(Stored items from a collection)
—————

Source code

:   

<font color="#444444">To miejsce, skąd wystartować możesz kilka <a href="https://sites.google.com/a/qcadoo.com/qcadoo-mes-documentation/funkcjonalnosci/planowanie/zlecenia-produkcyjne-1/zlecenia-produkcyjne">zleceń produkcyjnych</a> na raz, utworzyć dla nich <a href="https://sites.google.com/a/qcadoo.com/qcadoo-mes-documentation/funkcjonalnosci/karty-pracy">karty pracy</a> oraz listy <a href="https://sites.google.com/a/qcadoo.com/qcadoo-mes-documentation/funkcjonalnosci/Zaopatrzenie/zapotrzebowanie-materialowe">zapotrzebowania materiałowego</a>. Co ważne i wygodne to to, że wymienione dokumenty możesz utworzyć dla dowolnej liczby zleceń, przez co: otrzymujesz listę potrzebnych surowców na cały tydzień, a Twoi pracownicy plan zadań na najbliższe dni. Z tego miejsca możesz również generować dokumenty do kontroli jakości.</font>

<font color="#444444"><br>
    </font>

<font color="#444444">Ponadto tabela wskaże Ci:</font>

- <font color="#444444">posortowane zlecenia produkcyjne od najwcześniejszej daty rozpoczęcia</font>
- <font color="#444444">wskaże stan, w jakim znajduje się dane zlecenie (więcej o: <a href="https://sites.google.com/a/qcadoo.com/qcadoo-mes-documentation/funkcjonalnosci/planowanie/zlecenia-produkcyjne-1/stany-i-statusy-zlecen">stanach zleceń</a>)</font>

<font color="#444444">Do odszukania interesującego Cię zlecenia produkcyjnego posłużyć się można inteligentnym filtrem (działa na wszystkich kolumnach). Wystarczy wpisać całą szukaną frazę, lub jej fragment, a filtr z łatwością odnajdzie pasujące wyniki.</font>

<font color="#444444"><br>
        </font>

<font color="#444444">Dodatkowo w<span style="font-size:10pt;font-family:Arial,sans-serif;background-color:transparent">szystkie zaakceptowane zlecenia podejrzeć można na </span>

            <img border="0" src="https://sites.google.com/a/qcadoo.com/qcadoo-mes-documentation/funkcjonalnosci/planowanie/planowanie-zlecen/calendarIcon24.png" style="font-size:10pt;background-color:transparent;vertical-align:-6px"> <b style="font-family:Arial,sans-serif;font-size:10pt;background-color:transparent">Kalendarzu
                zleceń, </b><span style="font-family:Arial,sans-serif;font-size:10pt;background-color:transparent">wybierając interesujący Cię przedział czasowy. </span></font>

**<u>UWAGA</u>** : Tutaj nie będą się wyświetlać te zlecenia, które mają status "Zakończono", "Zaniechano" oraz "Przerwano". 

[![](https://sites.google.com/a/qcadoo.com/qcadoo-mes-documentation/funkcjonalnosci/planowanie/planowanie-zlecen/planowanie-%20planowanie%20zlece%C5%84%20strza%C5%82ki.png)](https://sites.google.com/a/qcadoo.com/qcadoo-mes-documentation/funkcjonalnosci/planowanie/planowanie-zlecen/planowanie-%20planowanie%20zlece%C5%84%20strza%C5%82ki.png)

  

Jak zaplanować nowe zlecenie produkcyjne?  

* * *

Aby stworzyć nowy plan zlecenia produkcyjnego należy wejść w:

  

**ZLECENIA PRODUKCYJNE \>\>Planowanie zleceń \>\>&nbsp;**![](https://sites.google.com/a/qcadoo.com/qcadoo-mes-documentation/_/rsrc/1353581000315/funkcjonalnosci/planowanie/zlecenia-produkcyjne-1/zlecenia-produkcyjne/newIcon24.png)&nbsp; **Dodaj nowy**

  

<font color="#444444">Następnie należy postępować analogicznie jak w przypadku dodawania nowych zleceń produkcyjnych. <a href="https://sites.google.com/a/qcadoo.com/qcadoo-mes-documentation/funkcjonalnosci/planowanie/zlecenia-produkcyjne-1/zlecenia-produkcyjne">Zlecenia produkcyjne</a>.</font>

—————

All lines in the data above from the one with "Jak zaplanować nowe zlecenie produkcyjne?" through the one with "PRODUKCYJNE \>\>Planowanie zleceń" must be repeated exactly, and no others.

Jak zaplanować nowe zlecenie produkcyjne?  

* * *

Aby stworzyć nowy plan zlecenia produkcyjnego należy wejść w:

  

**ZLECENIA PRODUKCYJNE \>\>Planowanie zleceń \>\>&nbsp;**![](https://sites.google.com/a/qcadoo.com/qcadoo-mes-documentation/_/rsrc/1353581000315/funkcjonalnosci/planowanie/zlecenia-produkcyjne-1/zlecenia-produkcyjne/newIcon24.png)&nbsp; **Dodaj nowy**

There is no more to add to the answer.